Des Moines is home to new and old breweries, each serving unique craft brews and good times.

By Jim Duncan

Forty-eight states, including all that border Iowa, have official foods by legislative fiat. Some are dishes invented or made famous there. Others are bountiful crops associated with them.

Identifying with good foods is considered an asset by most states. For instance, Vermont made maple syrup its official state flavor, and Maine made it the official state sweetener. Louisiana has two official state jellies, sugar cane and mayhew, plus an official state cuisine — Gumbo because it’s both Creole and Cajun. Alabama has an official fruit, tree fruit, game bird, legume, dessert, vegetable, nut and cookie.

Massachusetts has an official state doughnut (Boston cream) plus an official bean, berry, dessert (also Boston cream — pie or cake), cookie and muffin. New Mexico has two official vegetables — the New Mexico chile and the pinto bean. Its official state question is “red or green?,” referring to choice of chile sauce. Connecticut has an official cookie, the snickerdoodle, and an official dessert to eat it with — ice cream. Its official food is pizza, named so after the movie “Mystic Pizza” that made Julia Roberts famous.
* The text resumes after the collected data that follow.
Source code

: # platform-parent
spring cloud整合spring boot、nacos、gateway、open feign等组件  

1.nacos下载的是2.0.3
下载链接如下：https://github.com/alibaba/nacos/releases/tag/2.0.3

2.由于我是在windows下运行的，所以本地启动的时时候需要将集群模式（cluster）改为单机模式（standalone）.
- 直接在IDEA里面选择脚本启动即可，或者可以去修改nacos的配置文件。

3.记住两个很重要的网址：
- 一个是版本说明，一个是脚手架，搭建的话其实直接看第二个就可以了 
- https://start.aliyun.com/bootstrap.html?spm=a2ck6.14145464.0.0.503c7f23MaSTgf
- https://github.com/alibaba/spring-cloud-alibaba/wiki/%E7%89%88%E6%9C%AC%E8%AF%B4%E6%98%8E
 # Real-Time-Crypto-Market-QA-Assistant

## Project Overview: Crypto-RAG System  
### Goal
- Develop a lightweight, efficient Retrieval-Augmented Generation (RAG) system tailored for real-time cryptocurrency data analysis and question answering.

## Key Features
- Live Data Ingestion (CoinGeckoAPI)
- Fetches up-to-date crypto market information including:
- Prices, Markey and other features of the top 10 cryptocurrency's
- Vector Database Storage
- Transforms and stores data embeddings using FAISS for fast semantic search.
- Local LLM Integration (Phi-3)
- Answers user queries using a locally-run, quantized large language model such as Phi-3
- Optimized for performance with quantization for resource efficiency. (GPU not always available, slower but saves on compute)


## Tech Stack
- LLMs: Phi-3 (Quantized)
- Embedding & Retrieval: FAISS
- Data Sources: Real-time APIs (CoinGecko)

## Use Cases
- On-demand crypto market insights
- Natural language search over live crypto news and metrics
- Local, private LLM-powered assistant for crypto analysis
California, which has declared four different nuts as its official state nut. That’s kind of degrading to almonds because California produces 80% of the world’s almonds.

Some seem weird. Hawaii is famously known for pineapples, cane sugar, coffee beans, and SPAM, but its only official food is the coconut muffin. Similarly, Georgia is known as the Peach State, but its legislature proclaimed grits and Vidalia onions the official state foods. Seeing an opening, Delaware made peach pie its official state dessert. Kentucky is probably most famous for Bourbon, but its official beverage is milk. Really?

Less confused, Maryland, Idaho, Mississippi and Florida know exactly where their best foods are buttered. Maryland designated crab its official food and blue crab its official crustacean. Idaho’s down-to-earth official food is the potato. Louisiana’s official food and official doughnut is the beignet. Mississippi named the butter cookie its official food. Florida designated oranges the official state fruit, Key Lime the official pie and Tupelo the official honey.

Texas, of course, has the most official foods with 11 including a dish, fruit, pepper, native pepper, vegetable, snack, nut, bread, cobbler, pie and squash. Oklahoma, which calls Texas “Baja Oklahoma,” has an official state meal with 11 courses.

In Iowa’s neck of the woods, Illinois has an official state snack, vegetable, fruit, pie, grain and bean. Pumpkin is the pie because the state grows most all the pumpkins that end up in cans. The brownie was invented in Chicago when a chef at the Palmer House got so drunk he forgot to add yeast to a chocolate cake. Illinois popcorn is an important part of Illinois’ agricultural production — making it a natural choice as the official snack food. Wisconsin has an official grain, fruit, pastry and dairy product. South Dakota has an official bread and dessert.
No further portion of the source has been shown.